Many Alta Vista residents already live within a 15-minute walk of retail at Elmvale, Billings Bridge, Heron Gate, Trainyards, 1790 Kilborn, and Canterbury Square. However, cul-de-sacs, dead-end streets, long blocks, and unnecessary fencing conspire to turn a short crow’sflight trip into a long, traffic-choked, unpleasant one. To adapt, we need connecting streets with new pathways, and for new housing developments to fully integrate into the existing street grid. The real promise of the 15-minute neighbourhood concept is self-sufficiency. Locally owned businesses providing employment, public squares with performance and recreation space, community gardens sharing produce and advice, all lay the groundwork for strong communities. A true 15-minute community would aim to go beyond the exchange of goods and into some production; this could be through urban gardens producing every type of produce that an Ottawa summer can yield. A secondary level of activity (preserving, processing, and marketing) would add more employment, prosperity, and self-reliance to our neighbourhoods. A third layer of activity could take the form of art and hospitality; as a neighbourhood develops culture it attracts visitors — and residents. 

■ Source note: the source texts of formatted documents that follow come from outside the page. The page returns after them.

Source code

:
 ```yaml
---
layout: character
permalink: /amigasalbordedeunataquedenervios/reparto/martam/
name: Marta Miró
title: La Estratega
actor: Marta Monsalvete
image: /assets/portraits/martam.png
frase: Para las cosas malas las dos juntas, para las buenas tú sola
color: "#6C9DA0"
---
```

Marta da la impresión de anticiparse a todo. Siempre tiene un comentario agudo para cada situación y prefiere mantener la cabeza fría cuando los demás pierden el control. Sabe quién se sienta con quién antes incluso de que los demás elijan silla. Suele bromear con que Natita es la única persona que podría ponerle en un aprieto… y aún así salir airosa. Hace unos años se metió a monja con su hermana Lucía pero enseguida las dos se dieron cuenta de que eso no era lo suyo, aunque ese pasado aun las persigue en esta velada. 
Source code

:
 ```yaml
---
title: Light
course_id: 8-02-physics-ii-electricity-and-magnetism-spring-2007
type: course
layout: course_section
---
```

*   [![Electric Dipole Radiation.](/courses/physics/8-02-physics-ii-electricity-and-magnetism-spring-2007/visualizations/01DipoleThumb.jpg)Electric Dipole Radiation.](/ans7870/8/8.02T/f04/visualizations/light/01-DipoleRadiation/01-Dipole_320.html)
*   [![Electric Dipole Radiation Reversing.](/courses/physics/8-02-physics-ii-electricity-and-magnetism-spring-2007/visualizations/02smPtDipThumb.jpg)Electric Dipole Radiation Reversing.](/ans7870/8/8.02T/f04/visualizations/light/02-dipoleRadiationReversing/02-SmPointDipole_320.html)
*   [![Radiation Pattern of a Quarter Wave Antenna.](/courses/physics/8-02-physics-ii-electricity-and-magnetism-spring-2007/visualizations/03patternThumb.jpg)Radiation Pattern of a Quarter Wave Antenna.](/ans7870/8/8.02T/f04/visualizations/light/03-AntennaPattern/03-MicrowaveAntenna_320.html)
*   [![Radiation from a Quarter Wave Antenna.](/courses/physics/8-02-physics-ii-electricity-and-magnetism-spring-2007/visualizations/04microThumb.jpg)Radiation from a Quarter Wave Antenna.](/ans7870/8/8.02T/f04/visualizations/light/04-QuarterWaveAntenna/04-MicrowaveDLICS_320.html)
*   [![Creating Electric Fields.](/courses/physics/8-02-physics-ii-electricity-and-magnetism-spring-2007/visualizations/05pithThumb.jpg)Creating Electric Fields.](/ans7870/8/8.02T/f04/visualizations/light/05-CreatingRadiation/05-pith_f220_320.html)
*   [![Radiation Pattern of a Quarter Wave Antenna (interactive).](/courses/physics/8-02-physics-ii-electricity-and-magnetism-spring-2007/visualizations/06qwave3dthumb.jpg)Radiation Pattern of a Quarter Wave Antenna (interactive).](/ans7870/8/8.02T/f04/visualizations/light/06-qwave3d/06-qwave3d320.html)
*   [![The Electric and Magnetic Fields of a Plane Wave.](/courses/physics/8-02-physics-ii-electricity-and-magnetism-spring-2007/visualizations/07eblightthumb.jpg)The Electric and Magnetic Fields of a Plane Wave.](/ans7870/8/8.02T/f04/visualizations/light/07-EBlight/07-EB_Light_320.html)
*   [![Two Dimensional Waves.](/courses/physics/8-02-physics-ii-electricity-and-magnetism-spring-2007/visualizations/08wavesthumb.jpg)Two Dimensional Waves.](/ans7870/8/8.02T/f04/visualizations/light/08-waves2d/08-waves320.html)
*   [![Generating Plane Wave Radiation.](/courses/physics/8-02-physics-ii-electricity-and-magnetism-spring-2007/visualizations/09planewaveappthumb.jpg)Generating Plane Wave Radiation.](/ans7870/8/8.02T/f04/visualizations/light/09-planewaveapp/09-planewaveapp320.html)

In Alta Vista, the Kilborn Allotment Gardens endure as the taproot of continued agricultural heritage of this area, a priceless synthesis of food production, agricultural education, recreation, and wildlife habitat. This nucleus of productive, multicultural interdependence, a living demonstration of Alta Vista’s rural past, provides the robust roots of a lowcarbon, car-light future.